Runinho / pytorch-cutpaste

unoffical and work in progress PyTorch implementation of CutPaste
https://runinho.github.io/pytorch-cutpaste/
229 stars 50 forks source link

RuntimeError: Pin memory thread exited unexpectedly #4

Closed SixGodGG closed 3 years ago

SixGodGG commented 3 years ago

anyone seen this problem? thredError

window10 gtx1650 parser.add_argument('--workers', default=1, type=int, help="number of workers to use for data loading (default:8)")

i have set --workers = 1

Runinho commented 3 years ago

maybe try to disable memory pinning in the data loader By changing line 62 in run_training.py and following from this:

    dataloader = DataLoader(train_data, batch_size=batch_size, drop_last=True,
                            shuffle=True, num_workers=workers, collate_fn=cut_paste_collate_fn,
                            persistent_workers=True, pin_memory=True, prefetch_factor=5)

to this:

    dataloader = DataLoader(train_data, batch_size=batch_size, drop_last=True,
                            shuffle=True, num_workers=workers, collate_fn=cut_paste_collate_fn,
                            persistent_workers=True, pin_memory=False, prefetch_factor=5)

For more information about memory pinning see the PyTorch docs here.Turning it off just results in a performance hit but the code should still work.

Runinho commented 3 years ago

I think this issue is related: https://discuss.pytorch.org/t/persistent-workers-true-for-the-dataloader-causes-errors/106669

I'm using PytTorch version 1.8.1 maybe try to upgrade your PyTorch version

SixGodGG commented 3 years ago

maybe try to disable memory pinning in the data loader By changing line 62 in run_training.py and following from this:

    dataloader = DataLoader(train_data, batch_size=batch_size, drop_last=True,
                            shuffle=True, num_workers=workers, collate_fn=cut_paste_collate_fn,
                            persistent_workers=True, pin_memory=True, prefetch_factor=5)

to this:

    dataloader = DataLoader(train_data, batch_size=batch_size, drop_last=True,
                            shuffle=True, num_workers=workers, collate_fn=cut_paste_collate_fn,
                            persistent_workers=True, pin_memory=False, prefetch_factor=5)

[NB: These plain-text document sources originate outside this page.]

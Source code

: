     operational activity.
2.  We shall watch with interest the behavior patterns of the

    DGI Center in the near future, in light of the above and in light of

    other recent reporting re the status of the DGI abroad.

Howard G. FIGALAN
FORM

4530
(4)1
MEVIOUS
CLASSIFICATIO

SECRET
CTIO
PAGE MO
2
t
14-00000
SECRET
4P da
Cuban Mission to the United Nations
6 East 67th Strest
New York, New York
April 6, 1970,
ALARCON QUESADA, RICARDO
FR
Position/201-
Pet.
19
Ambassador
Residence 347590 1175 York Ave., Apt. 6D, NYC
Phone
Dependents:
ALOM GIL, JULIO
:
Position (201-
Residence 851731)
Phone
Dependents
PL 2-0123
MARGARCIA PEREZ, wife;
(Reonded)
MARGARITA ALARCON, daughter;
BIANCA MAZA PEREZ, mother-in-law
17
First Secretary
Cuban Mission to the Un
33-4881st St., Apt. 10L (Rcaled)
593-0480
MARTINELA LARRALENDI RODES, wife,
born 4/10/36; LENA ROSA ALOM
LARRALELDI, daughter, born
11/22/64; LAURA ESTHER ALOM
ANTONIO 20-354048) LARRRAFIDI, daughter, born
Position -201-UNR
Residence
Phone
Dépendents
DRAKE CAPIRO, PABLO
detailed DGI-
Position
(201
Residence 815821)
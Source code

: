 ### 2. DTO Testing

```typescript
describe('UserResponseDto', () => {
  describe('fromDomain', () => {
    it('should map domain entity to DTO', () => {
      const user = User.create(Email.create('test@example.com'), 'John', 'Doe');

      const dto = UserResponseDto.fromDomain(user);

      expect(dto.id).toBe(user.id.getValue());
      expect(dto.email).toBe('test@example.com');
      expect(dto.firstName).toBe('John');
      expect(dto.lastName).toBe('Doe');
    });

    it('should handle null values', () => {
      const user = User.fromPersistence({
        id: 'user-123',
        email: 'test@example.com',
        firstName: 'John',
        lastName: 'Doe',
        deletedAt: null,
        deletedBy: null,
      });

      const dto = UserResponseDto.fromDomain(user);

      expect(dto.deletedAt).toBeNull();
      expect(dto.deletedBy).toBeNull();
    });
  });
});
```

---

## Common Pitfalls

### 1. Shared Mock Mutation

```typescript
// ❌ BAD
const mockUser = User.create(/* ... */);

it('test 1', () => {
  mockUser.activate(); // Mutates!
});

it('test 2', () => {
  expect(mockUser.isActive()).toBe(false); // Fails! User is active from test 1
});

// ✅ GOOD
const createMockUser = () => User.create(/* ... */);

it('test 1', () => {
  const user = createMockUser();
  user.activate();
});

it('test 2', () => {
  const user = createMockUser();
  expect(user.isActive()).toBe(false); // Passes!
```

For more information about memory pinning see the PyTorch docs here.Turning it off just results in a performance hit but the code should still work.

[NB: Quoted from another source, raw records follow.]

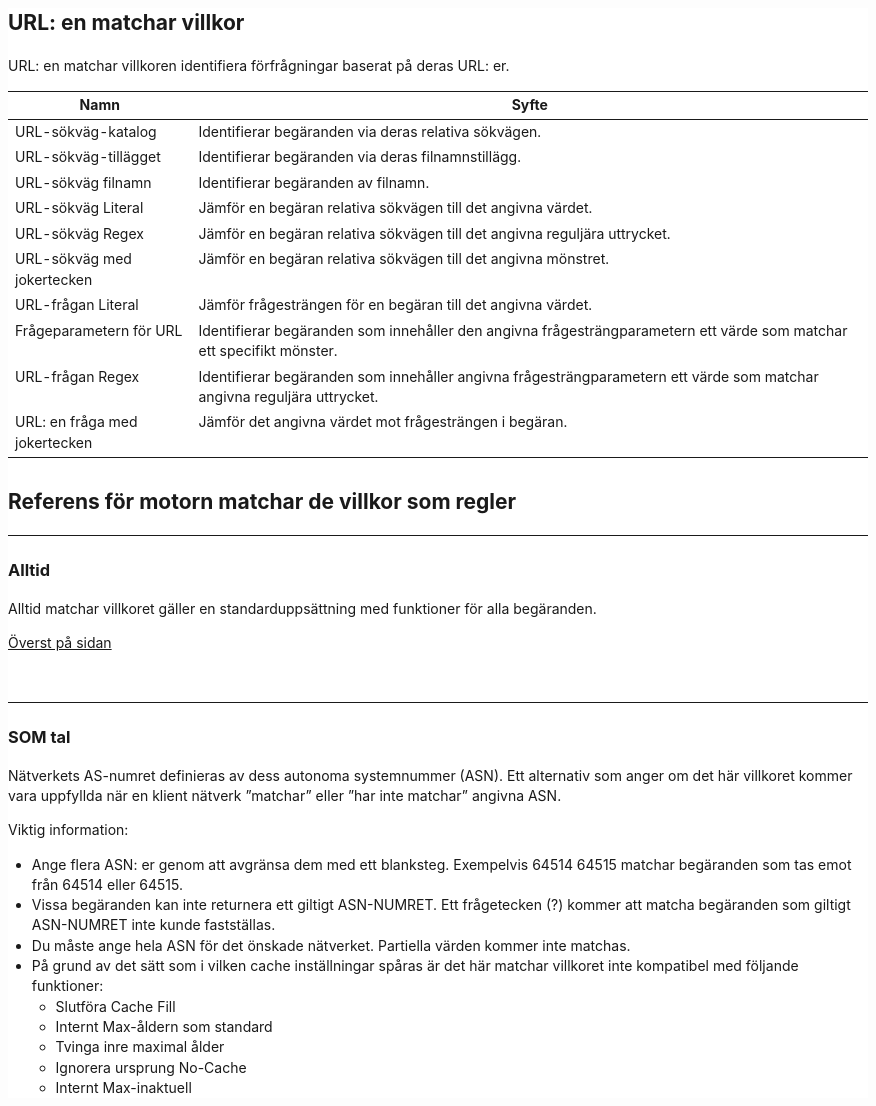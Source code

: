 ## <a name="url-match-conditions"></a>URL: en matchar villkor

URL: en matchar villkoren identifiera förfrågningar baserat på deras URL: er.

Namn | Syfte
-----|--------
URL-sökväg-katalog | Identifierar begäranden via deras relativa sökvägen.
URL-sökväg-tillägget | Identifierar begäranden via deras filnamnstillägg.
URL-sökväg filnamn | Identifierar begäranden av filnamn.
URL-sökväg Literal | Jämför en begäran relativa sökvägen till det angivna värdet.
URL-sökväg Regex | Jämför en begäran relativa sökvägen till det angivna reguljära uttrycket.
URL-sökväg med jokertecken | Jämför en begäran relativa sökvägen till det angivna mönstret.
URL-frågan Literal | Jämför frågesträngen för en begäran till det angivna värdet.
Frågeparametern för URL | Identifierar begäranden som innehåller den angivna frågesträngparametern ett värde som matchar ett specifikt mönster.
URL-frågan Regex | Identifierar begäranden som innehåller angivna frågesträngparametern ett värde som matchar angivna reguljära uttrycket.
URL: en fråga med jokertecken | Jämför det angivna värdet mot frågesträngen i begäran.


## <a name="reference-for-rules-engine-match-conditions"></a>Referens för motorn matchar de villkor som regler

---
### <a name="always"></a>Alltid

Alltid matchar villkoret gäller en standarduppsättning med funktioner för alla begäranden.

[Överst på sidan](#azure-cdn-rules-engine-match-conditions)

</br>

---
### <a name="as-number"></a>SOM tal 
Nätverkets AS-numret definieras av dess autonoma systemnummer (ASN). Ett alternativ som anger om det här villkoret kommer vara uppfyllda när en klient nätverk ”matchar” eller ”har inte matchar” angivna ASN.

Viktig information:
- Ange flera ASN: er genom att avgränsa dem med ett blanksteg. Exempelvis 64514 64515 matchar begäranden som tas emot från 64514 eller 64515.
- Vissa begäranden kan inte returnera ett giltigt ASN-NUMRET. Ett frågetecken (?) kommer att matcha begäranden som giltigt ASN-NUMRET inte kunde fastställas.
- Du måste ange hela ASN för det önskade nätverket. Partiella värden kommer inte matchas.
- På grund av det sätt som i vilken cache inställningar spåras är det här matchar villkoret inte kompatibel med följande funktioner:
  - Slutföra Cache Fill
  - Internt Max-åldern som standard
  - Tvinga inre maximal ålder
  - Ignorera ursprung No-Cache
  - Internt Max-inaktuell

i set pin_memory=False and solved this issue

SixGodGG commented 3 years ago

I think this issue is related: https://discuss.pytorch.org/t/persistent-workers-true-for-the-dataloader-causes-errors/106669

I'm using PytTorch version 1.8.1 maybe try to upgrade your PyTorch version

did u tried to run this code at windows10? and if u have tried use GPU?

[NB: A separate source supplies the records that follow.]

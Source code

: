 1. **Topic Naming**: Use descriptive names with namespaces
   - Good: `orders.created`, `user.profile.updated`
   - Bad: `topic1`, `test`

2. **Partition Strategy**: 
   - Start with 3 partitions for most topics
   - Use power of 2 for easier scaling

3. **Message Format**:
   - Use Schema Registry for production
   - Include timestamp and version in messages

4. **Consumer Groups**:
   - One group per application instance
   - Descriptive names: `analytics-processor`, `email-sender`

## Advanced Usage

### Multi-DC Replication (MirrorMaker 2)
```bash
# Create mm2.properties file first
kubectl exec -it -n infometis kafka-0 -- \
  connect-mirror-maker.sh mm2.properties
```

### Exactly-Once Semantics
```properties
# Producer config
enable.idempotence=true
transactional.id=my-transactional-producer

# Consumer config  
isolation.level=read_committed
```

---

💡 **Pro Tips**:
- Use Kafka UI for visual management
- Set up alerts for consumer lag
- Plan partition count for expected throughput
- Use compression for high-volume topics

Runinho commented 3 years ago

Yes it's running on my Machine with windows 10 and a GPU.

SixGodGG commented 3 years ago

Yes it's running on my Machine with windows 10 and a GPU.

nice,and how many work_num u set? i set --workers = 1. how many yours? and where are u come from

Runinho commented 3 years ago

I currently do not have my Windows 10 machine at hand but I think I'm using the default of 8. Windows multithreading is in my experience sometimes not that well supported by deep learning frameworks. You can also disable the loading of the data in another thread by setting workers=0. As described in the PyTorch documentation here. But this results in longer training times.

I'm from Germany. What about you?

SixGodGG commented 3 years ago

I currently do not have my Windows 10 machine at hand but I think I'm using the default of 8. Windows multithreading is in my experience sometimes not that well supported by deep learning frameworks. You can also disable the loading of the data in another thread by setting workers=0. As described in the PyTorch documentation here. But this results in longer training times.

I'm from Germany. What about you?

asia, and thanks for your response, i will try to read code and paper again. now training have succeed.

Runinho commented 3 years ago

now training have succeed.

Nice.

I also added my results to the readme

SixGodGG commented 3 years ago

now training have succeed.

Nice.

I also added my results to the readme

i have seen your result,and i got some same result too, when finish the (implement gradCam) work and (Patch Heatmap) work, its very useful

Runinho commented 3 years ago

when finish the (implement gradCam) work and (Patch Heatmap) work, its very useful

I'm currently not planning to implement gradCam or the patch heatmap.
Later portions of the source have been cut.